Guest comment from Richard Hansen James, Lorega Loss Adjuster
A recent press story about the dramatic and devastating Cutty Sark fire shows one sad fact very clearly: this will be feeding time for the lawyers.
According to reports, possible causes include a crew not turning off a dust extractor, deficient crew supervision and the failure of a fire alarm. The blame lies with someone. So, after the Cutty Sark’s insurers have paid the claim, they will of course look to reclaim their money and the potential targets are many: contractors, subcontractors, alarm providers, project managers and others.
But insurers are not the only losers. The Cutty Sark Trust is said to have suffered serious uninsured losses and, because it is part of the Greenwich World Heritage Site that relies on public money, it affects us all.
While we are not involved in this case, in murky legal seas like this case the initial actions of Lorega’s adjusters would be to steer the future course which could be vital in protecting the client’s interests.

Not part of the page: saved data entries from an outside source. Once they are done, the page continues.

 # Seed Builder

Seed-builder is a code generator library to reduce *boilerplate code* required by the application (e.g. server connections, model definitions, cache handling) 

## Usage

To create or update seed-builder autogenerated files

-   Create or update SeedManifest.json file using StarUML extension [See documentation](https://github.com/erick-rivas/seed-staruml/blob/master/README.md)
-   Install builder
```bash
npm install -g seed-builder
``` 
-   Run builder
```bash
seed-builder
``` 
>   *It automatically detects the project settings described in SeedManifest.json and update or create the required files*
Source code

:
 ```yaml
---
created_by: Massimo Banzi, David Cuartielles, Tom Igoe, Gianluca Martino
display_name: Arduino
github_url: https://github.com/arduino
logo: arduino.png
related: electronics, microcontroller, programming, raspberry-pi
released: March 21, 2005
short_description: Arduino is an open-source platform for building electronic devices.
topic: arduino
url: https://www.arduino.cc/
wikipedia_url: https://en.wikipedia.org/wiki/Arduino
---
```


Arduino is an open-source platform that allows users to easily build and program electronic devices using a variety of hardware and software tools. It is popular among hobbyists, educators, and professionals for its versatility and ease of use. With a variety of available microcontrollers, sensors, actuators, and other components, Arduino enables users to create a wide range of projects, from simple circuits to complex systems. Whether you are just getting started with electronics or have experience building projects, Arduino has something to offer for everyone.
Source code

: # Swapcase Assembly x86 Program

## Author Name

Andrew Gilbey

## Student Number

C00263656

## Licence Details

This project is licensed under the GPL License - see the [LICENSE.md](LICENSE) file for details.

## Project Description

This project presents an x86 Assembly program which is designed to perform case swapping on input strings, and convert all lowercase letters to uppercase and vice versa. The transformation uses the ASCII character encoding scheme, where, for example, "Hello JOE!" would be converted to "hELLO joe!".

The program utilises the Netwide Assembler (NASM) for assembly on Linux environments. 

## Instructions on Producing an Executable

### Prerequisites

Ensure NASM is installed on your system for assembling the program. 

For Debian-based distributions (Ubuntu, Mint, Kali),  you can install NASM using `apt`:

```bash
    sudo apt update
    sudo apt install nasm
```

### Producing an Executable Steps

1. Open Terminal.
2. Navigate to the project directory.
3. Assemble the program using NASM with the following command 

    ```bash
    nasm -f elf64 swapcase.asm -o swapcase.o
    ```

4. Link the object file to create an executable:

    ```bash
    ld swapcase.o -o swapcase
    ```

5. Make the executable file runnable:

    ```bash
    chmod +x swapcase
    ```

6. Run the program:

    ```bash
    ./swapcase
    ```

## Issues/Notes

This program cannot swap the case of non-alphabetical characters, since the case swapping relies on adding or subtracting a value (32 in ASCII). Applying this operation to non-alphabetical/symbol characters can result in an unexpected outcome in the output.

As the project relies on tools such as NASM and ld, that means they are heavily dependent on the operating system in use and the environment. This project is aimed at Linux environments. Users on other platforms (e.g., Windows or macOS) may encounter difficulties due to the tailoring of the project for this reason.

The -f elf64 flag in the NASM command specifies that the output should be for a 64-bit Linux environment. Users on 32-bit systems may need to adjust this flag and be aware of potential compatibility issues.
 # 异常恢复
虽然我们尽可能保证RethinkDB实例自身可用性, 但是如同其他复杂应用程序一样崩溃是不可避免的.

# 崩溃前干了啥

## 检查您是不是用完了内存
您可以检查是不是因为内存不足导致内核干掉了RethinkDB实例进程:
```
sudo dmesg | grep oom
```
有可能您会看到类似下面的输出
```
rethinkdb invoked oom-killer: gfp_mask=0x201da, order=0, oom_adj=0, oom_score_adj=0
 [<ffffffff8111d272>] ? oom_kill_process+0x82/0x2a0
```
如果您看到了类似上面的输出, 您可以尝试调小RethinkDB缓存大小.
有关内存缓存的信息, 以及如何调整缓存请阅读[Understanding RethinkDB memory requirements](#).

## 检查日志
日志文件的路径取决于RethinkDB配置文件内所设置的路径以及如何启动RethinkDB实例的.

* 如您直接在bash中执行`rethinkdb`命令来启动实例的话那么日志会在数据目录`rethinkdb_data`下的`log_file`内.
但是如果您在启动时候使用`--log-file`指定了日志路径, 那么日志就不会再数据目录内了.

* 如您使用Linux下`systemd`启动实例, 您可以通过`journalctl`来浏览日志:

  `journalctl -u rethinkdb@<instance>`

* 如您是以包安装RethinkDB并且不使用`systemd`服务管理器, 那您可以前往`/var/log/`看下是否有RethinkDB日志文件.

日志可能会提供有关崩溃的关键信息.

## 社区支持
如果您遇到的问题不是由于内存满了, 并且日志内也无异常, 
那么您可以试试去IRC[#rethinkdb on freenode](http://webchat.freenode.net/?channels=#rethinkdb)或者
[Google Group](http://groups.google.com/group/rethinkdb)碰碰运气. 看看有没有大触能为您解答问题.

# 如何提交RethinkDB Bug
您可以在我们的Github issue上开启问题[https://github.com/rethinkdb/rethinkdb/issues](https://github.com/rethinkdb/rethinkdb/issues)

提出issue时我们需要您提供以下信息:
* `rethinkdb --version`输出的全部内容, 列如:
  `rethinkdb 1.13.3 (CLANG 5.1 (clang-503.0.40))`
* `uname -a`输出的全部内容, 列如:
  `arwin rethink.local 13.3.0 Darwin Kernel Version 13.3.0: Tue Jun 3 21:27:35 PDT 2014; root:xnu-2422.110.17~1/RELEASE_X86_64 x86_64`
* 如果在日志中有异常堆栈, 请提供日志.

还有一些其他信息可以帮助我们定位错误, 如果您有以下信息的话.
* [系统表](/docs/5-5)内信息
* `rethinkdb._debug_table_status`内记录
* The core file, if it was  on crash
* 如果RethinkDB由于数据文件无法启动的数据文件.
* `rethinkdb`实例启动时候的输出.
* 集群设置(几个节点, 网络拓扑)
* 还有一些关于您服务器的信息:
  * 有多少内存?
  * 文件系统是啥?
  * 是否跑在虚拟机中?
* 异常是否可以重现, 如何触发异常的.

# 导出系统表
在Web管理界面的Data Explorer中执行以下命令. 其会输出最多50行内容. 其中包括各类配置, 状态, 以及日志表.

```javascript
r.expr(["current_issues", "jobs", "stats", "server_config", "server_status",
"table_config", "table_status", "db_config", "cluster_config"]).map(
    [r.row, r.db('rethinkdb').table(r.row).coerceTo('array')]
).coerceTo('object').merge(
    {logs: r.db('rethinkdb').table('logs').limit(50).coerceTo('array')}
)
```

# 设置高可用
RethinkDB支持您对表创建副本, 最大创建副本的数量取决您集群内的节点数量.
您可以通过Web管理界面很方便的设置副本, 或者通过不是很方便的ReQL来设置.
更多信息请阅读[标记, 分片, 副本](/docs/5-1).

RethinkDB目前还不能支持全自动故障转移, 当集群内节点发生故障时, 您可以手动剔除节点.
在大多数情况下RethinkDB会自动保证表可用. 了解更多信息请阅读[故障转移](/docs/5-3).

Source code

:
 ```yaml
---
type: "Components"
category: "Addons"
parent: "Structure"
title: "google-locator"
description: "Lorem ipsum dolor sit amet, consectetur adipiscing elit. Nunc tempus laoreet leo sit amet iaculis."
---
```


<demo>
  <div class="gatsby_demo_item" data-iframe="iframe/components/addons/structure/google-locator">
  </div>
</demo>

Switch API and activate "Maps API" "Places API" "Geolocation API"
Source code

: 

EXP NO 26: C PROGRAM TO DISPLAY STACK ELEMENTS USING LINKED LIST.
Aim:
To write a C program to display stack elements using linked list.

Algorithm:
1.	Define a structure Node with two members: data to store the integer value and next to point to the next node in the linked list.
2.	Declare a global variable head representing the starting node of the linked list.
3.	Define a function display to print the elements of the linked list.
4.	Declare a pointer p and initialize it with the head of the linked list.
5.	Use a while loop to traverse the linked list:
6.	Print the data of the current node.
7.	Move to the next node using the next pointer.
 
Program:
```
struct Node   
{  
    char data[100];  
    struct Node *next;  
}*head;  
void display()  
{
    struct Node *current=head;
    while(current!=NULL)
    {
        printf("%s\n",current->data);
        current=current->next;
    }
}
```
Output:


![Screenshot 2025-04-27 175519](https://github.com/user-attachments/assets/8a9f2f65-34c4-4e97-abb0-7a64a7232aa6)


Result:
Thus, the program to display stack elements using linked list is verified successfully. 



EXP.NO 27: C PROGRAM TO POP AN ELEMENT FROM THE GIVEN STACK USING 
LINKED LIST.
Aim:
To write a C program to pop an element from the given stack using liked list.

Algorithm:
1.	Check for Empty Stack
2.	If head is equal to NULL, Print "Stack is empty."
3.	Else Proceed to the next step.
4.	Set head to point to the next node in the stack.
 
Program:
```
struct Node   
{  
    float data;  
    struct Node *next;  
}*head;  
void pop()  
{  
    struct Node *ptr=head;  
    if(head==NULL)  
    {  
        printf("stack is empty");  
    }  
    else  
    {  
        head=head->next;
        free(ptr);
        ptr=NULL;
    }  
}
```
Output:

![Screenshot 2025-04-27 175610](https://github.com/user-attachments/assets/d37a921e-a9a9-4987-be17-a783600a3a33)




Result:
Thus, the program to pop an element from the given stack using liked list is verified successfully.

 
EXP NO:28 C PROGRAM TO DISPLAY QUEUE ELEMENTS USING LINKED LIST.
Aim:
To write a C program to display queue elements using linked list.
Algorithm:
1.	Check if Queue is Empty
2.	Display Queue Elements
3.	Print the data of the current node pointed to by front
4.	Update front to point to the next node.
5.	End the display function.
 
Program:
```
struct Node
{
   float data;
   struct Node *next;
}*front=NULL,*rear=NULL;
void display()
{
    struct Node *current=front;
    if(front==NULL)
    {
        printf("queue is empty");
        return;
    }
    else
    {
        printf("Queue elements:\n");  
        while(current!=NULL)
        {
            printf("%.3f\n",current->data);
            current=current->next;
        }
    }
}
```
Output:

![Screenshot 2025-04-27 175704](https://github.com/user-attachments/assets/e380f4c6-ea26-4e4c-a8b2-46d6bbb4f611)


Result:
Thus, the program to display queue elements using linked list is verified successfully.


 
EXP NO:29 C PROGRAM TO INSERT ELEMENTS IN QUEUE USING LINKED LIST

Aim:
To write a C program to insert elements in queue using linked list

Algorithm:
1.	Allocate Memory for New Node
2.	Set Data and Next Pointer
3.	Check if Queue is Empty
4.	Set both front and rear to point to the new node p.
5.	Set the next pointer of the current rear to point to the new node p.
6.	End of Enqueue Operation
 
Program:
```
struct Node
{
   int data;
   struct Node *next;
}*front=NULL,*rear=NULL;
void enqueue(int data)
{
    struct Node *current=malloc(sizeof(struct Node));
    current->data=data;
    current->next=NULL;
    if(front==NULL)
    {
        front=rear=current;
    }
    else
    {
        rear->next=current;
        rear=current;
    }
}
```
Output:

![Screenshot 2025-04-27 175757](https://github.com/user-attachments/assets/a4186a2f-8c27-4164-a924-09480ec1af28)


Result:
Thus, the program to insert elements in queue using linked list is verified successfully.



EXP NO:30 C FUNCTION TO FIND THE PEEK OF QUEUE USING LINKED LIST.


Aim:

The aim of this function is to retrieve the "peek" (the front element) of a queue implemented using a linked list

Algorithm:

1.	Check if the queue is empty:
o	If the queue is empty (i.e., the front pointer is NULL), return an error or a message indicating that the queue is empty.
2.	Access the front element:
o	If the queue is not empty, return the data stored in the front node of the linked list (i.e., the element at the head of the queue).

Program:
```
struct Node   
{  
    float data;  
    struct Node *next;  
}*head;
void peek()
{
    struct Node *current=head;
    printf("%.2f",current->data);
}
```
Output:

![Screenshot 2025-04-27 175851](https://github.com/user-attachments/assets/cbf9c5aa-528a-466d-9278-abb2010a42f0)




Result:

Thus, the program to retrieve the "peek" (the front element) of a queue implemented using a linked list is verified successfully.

The insurer’s adjuster is only interested in protecting insurers; there is no reason to consider the wider picture. By contrast, if a Lorega adjuster had been called upon the expert would see what the client’s insured and uninsured losses are likely to be, from the beginning. That’s important, bearing in mind that these cases can often take five or six years to come to court, and all too often the uninsured losses are only added as an afterthought. Few clients will be able to afford the several hundred thousand pounds it may take to bring an action, so there is benefit from the lead taken by insurers.